### TASK TO COMPLETE
For each line below that holds "States", return the line as it stands.

[Dataset excerpts]
####
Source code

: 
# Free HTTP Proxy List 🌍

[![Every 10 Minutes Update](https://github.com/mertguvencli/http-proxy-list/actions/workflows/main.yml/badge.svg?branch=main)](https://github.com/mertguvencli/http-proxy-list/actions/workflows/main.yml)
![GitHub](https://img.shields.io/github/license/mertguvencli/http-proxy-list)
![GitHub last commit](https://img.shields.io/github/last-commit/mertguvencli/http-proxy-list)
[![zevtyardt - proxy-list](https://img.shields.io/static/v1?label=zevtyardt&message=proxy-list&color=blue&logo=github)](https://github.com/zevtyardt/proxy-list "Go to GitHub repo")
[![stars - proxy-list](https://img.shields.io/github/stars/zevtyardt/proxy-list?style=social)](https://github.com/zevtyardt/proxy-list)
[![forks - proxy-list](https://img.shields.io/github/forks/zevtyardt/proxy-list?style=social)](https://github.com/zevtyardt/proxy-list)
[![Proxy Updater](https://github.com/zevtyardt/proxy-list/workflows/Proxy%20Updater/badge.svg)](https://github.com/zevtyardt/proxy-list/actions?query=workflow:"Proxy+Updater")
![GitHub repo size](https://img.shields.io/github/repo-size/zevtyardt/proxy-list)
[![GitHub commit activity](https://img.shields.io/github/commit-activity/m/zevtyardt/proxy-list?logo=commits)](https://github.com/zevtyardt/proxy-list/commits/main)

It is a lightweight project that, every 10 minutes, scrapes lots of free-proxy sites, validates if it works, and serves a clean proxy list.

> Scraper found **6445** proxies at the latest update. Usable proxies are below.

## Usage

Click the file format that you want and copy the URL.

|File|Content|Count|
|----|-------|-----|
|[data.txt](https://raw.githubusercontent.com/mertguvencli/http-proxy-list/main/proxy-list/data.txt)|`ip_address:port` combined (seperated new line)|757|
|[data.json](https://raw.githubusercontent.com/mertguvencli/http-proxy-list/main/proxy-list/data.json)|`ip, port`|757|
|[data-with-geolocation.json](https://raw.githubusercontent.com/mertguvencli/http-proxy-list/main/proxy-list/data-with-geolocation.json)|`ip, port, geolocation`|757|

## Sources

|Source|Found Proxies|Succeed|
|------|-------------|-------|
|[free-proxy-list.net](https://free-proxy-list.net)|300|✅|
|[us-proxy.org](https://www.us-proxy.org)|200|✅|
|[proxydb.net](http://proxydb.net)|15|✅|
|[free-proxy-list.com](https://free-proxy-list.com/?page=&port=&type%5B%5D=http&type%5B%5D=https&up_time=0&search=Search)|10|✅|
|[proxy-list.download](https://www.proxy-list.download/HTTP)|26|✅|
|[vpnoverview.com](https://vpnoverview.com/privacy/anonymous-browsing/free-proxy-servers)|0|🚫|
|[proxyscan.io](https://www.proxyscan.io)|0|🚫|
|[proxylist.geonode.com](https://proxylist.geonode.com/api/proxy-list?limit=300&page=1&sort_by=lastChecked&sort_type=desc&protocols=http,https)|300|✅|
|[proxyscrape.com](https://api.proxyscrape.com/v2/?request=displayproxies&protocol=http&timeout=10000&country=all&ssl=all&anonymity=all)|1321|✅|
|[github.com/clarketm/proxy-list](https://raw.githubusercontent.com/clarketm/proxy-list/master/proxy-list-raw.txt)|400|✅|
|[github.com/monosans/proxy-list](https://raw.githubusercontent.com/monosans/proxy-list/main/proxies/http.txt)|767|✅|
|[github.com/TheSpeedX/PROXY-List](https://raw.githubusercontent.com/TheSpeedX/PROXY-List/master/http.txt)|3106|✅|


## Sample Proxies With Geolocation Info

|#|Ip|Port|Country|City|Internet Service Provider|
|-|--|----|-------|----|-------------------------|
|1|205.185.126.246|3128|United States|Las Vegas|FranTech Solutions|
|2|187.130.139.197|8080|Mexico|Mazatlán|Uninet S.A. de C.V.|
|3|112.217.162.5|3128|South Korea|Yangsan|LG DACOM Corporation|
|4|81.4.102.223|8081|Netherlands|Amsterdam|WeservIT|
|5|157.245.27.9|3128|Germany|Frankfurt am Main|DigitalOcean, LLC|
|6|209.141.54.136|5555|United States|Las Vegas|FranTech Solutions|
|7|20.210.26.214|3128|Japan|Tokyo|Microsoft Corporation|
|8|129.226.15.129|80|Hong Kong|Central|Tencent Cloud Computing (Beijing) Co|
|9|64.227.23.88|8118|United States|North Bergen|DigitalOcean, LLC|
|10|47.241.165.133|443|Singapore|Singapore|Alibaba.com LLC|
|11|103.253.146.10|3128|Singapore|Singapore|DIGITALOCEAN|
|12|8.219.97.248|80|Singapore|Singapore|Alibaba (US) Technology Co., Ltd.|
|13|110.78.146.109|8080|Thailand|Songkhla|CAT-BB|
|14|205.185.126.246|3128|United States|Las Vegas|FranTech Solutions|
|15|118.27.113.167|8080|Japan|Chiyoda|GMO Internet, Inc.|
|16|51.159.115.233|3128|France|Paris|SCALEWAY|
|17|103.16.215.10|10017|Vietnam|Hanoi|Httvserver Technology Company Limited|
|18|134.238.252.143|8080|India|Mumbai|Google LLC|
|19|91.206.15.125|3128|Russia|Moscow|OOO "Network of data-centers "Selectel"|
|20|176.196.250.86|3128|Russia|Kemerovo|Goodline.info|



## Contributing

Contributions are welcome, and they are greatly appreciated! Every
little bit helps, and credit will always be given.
####
### EXERCISE RESPONSE
|1|205.185.126.246|3128|United States|Las Vegas|FranTech Solutions|
|6|209.141.54.136|5555|United States|Las Vegas|FranTech Solutions|
|9|64.227.23.88|8118|United States|North Bergen|DigitalOcean, LLC|
|14|205.185.126.246|3128|United States|Las Vegas|FranTech Solutions|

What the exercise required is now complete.